• [INSTRUCTIONS FOR THE TASK]: Starting with the first line of the data below, copy each line up to and including the one containing "### &lt;punished&gt; 17 entries". Pictures stay out.

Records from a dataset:

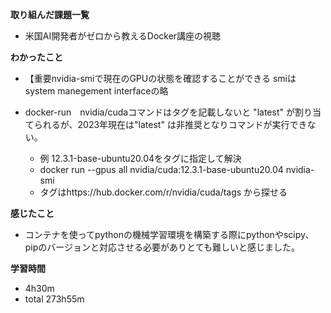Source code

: **取り組んだ課題一覧**
* 米国AI開発者がゼロから教えるDocker講座の視聴

**わかったこと**
* 【重要nvidia-smiで現在のGPUの状態を確認することができる
smiはsystem manegement interfaceの略

* docker-run　nvidia/cudaコマンドはタグを記載しないと "latest" が割り当てられるが、2023年現在は"latest" は非推奨となりコマンドが実行できない。
  * 例 12.3.1-base-ubuntu20.04をタグに指定して解決
  * docker run --gpus all nvidia/cuda:12.3.1-base-ubuntu20.04 nvidia-smi
  * タグはhttps://hub.docker.com/r/nvidia/cuda/tags から探せる

**感じたこと**
* コンテナを使ってpythonの機械学習環境を構築する際にpythonやscipy、pipのバージョンと対応させる必要がありとても難しいと感じました。

**学習時間**
* 4h30m
 * total 273h55m

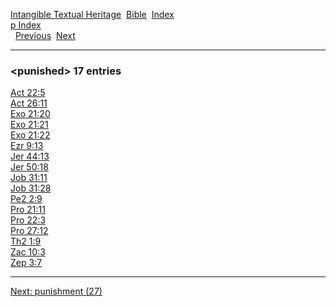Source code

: [Intangible Textual Heritage](../../index)  [Bible](../index) 
[Index](index)   
[p Index](_p_)  
  [Previous](c08987)  [Next](c08989) 

------------------------------------------------------------------------

### &lt;punished&gt; 17 entries

[Act 22:5](../kjv/act022.htm#005)  
[Act 26:11](../kjv/act026.htm#011)  
[Exo 21:20](../kjv/exo021.htm#020)  
[Exo 21:21](../kjv/exo021.htm#021)  
[Exo 21:22](../kjv/exo021.htm#022)  
[Ezr 9:13](../kjv/ezr009.htm#013)  
[Jer 44:13](../kjv/jer044.htm#013)  
[Jer 50:18](../kjv/jer050.htm#018)  
[Job 31:11](../kjv/job031.htm#011)  
[Job 31:28](../kjv/job031.htm#028)  
[Pe2 2:9](../kjv/pe2002.htm#009)  
[Pro 21:11](../kjv/pro021.htm#011)  
[Pro 22:3](../kjv/pro022.htm#003)  
[Pro 27:12](../kjv/pro027.htm#012)  
[Th2 1:9](../kjv/th2001.htm#009)  
[Zac 10:3](../kjv/zac010.htm#003)  
[Zep 3:7](../kjv/zep003.htm#007)  

------------------------------------------------------------------------

[Next: punishment (27)](c08989)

• [THE ANSWER]:
Source code

: **取り組んだ課題一覧**
* 米国AI開発者がゼロから教えるDocker講座の視聴

**わかったこと**
* 【重要nvidia-smiで現在のGPUの状態を確認することができる
smiはsystem manegement interfaceの略

* docker-run　nvidia/cudaコマンドはタグを記載しないと "latest" が割り当てられるが、2023年現在は"latest" は非推奨となりコマンドが実行できない。
  * 例 12.3.1-base-ubuntu20.04をタグに指定して解決
  * docker run --gpus all nvidia/cuda:12.3.1-base-ubuntu20.04 nvidia-smi
  * タグはhttps://hub.docker.com/r/nvidia/cuda/tags から探せる

**感じたこと**
* コンテナを使ってpythonの機械学習環境を構築する際にpythonやscipy、pipのバージョンと対応させる必要がありとても難しいと感じました。

**学習時間**
* 4h30m
 * total 273h55m

Source code

: [Intangible Textual Heritage](../../index)  [Bible](../index) 
[Index](index)   
[p Index](_p_)  
  [Previous](c08987)  [Next](c08989) 

------------------------------------------------------------------------

### &lt;punished&gt; 17 entries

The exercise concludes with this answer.